Segment Start: DATA FOR THIS EXERCISE
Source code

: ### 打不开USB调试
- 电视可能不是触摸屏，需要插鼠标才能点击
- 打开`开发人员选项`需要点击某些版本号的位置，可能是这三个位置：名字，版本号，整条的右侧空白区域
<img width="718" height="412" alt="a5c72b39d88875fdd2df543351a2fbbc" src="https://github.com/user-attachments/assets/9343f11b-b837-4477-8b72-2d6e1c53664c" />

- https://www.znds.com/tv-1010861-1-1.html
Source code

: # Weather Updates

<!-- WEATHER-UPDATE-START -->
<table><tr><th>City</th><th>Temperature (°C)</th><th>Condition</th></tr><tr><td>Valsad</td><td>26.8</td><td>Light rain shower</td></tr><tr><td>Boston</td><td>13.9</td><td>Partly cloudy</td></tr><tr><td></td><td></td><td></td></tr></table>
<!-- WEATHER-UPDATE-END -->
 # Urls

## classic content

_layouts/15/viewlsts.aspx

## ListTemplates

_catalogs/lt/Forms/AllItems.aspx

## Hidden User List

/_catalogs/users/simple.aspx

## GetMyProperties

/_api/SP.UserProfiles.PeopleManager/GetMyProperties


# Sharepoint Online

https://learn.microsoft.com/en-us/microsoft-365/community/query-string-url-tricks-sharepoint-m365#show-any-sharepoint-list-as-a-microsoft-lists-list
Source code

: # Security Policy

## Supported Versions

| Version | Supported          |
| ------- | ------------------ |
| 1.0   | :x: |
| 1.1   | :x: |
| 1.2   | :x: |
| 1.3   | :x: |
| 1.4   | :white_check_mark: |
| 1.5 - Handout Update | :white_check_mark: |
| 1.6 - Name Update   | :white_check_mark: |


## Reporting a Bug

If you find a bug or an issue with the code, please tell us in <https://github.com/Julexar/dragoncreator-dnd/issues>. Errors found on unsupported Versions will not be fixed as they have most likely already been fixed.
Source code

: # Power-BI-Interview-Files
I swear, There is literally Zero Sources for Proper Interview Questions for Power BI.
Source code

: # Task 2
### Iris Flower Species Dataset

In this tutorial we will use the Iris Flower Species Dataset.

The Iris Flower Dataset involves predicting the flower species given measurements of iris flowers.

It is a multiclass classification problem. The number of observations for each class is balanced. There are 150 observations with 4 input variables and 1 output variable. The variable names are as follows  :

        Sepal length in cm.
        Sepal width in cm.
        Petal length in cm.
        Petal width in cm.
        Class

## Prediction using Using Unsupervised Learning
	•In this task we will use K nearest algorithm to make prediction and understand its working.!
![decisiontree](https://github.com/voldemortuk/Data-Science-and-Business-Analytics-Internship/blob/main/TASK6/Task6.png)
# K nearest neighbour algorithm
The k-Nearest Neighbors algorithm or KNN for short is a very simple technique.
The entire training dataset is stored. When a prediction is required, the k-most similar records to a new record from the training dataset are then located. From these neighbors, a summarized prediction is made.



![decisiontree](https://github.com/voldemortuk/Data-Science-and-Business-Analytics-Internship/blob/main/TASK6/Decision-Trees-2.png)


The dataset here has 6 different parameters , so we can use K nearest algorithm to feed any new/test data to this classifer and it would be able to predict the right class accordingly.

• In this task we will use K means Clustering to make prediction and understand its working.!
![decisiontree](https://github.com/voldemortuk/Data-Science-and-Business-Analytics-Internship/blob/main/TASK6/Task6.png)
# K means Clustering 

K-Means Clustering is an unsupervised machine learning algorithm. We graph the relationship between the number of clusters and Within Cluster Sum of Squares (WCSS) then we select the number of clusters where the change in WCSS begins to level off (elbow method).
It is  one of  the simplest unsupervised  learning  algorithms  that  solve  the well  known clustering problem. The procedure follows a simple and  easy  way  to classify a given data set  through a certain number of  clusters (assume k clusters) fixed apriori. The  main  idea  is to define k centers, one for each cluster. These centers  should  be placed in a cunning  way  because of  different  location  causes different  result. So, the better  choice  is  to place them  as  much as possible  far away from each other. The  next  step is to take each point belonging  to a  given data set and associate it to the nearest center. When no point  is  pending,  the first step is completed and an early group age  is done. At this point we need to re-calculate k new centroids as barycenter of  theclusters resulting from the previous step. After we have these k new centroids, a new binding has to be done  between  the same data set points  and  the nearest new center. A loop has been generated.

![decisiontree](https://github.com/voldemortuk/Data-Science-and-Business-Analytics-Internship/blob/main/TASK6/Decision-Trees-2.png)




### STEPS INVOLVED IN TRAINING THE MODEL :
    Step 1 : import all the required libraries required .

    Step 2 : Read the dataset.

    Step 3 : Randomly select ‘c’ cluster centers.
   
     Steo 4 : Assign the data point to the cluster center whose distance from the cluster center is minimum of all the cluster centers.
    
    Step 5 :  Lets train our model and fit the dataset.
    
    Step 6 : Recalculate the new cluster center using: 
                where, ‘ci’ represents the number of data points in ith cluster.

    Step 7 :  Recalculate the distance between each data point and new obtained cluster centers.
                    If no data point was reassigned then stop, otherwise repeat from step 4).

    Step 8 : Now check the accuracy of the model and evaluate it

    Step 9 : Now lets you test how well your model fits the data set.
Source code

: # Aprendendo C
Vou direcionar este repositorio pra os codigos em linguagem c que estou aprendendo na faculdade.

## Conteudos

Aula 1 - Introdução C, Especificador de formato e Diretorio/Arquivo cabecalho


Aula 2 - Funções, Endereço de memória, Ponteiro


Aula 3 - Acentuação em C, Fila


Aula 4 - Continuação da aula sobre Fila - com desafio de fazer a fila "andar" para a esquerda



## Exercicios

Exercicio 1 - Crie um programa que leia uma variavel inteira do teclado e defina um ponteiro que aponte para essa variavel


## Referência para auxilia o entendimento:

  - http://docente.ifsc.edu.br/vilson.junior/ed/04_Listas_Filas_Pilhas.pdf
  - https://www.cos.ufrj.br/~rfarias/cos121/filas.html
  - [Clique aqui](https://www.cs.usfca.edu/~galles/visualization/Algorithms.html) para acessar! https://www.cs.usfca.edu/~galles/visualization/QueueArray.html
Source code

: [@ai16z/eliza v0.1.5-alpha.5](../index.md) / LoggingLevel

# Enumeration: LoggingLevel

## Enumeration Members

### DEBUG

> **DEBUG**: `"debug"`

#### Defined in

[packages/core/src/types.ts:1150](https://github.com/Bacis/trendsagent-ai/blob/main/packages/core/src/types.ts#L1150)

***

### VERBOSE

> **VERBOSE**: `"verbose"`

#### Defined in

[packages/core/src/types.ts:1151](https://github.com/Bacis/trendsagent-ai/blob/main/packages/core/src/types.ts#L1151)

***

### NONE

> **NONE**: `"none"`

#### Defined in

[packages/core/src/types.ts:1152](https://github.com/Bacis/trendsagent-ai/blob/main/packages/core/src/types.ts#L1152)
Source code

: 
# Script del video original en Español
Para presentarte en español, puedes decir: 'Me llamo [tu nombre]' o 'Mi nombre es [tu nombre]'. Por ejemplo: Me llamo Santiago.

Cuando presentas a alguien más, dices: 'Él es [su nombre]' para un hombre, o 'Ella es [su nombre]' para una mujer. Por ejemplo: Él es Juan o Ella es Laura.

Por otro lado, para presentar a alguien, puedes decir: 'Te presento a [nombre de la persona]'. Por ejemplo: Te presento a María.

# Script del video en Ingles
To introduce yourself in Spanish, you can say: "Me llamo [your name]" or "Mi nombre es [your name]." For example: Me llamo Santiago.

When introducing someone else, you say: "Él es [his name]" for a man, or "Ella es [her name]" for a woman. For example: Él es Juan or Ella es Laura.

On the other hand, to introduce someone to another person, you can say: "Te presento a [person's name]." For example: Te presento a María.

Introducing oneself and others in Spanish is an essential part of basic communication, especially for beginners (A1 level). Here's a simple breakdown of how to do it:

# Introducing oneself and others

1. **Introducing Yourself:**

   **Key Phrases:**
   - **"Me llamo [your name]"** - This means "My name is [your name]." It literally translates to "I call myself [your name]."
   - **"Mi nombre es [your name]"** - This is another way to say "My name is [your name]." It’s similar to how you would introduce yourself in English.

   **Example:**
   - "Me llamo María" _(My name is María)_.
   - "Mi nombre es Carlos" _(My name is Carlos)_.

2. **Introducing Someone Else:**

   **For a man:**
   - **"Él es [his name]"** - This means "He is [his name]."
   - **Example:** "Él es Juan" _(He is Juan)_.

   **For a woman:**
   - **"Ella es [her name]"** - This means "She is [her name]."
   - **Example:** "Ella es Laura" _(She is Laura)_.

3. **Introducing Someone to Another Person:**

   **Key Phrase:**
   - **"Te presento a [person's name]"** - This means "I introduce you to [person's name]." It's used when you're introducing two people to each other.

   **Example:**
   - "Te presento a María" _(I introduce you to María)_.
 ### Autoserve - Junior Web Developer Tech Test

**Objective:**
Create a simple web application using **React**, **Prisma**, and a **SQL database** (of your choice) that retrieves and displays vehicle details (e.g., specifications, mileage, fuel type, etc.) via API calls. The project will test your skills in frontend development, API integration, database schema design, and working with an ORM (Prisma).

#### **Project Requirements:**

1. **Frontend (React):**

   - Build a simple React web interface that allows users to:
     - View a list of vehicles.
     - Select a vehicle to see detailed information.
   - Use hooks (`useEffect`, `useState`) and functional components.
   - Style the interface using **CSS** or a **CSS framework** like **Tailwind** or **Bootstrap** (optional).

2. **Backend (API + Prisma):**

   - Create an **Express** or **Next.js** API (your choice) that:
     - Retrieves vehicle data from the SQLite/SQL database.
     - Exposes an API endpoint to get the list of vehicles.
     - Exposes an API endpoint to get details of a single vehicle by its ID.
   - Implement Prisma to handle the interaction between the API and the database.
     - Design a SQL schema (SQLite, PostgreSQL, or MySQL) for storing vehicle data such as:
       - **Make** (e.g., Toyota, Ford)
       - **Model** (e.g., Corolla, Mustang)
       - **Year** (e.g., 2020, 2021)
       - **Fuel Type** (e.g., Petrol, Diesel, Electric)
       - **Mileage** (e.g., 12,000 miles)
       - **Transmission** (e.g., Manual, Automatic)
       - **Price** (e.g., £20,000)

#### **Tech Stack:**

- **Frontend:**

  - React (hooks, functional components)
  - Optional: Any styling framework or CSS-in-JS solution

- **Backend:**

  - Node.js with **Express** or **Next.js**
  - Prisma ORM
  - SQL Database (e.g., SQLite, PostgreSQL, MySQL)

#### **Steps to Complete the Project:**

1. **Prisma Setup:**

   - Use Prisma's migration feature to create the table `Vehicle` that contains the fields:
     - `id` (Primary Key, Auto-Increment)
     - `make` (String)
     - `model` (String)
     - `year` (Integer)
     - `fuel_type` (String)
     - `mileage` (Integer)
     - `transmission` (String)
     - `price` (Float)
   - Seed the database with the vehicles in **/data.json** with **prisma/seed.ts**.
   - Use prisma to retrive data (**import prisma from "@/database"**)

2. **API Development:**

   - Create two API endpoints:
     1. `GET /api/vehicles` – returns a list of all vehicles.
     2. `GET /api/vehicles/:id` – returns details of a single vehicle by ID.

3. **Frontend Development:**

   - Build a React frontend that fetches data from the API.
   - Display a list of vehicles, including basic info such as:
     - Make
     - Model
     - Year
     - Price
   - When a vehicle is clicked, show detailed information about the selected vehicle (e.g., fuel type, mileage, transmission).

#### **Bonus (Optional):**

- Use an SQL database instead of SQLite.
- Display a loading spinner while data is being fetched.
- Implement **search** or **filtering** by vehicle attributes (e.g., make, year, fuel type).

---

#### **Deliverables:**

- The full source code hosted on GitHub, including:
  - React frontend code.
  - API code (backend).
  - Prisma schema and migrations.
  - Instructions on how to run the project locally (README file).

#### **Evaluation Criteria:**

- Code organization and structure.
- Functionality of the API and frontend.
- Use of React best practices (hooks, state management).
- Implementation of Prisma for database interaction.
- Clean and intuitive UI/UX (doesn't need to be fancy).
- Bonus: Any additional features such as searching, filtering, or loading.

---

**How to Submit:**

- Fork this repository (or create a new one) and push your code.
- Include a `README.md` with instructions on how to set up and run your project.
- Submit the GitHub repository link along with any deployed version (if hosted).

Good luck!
Segment End: DATA FOR THIS EXERCISE
YOUR TASK :: Repeat the entries above verbatim, but only from the line that has "- Display a list" down to the line that has "- Submit the", inclusive.

RESPONSE AREA ::
   - Display a list of vehicles, including basic info such as:
     - Make
     - Model
     - Year
     - Price
   - When a vehicle is clicked, show detailed information about the selected vehicle (e.g., fuel type, mileage, transmission).

#### **Bonus (Optional):**

- Use an SQL database instead of SQLite.
- Display a loading spinner while data is being fetched.
- Implement **search** or **filtering** by vehicle attributes (e.g., make, year, fuel type).

---

#### **Deliverables:**

- The full source code hosted on GitHub, including:
  - React frontend code.
  - API code (backend).
  - Prisma schema and migrations.
  - Instructions on how to run the project locally (README file).

#### **Evaluation Criteria:**

- Code organization and structure.
- Functionality of the API and frontend.
- Use of React best practices (hooks, state management).
- Implementation of Prisma for database interaction.
- Clean and intuitive UI/UX (doesn't need to be fancy).
- Bonus: Any additional features such as searching, filtering, or loading.

---

**How to Submit:**

- Fork this repository (or create a new one) and push your code.
- Include a `README.md` with instructions on how to set up and run your project.
- Submit the GitHub repository link along with any deployed version (if hosted).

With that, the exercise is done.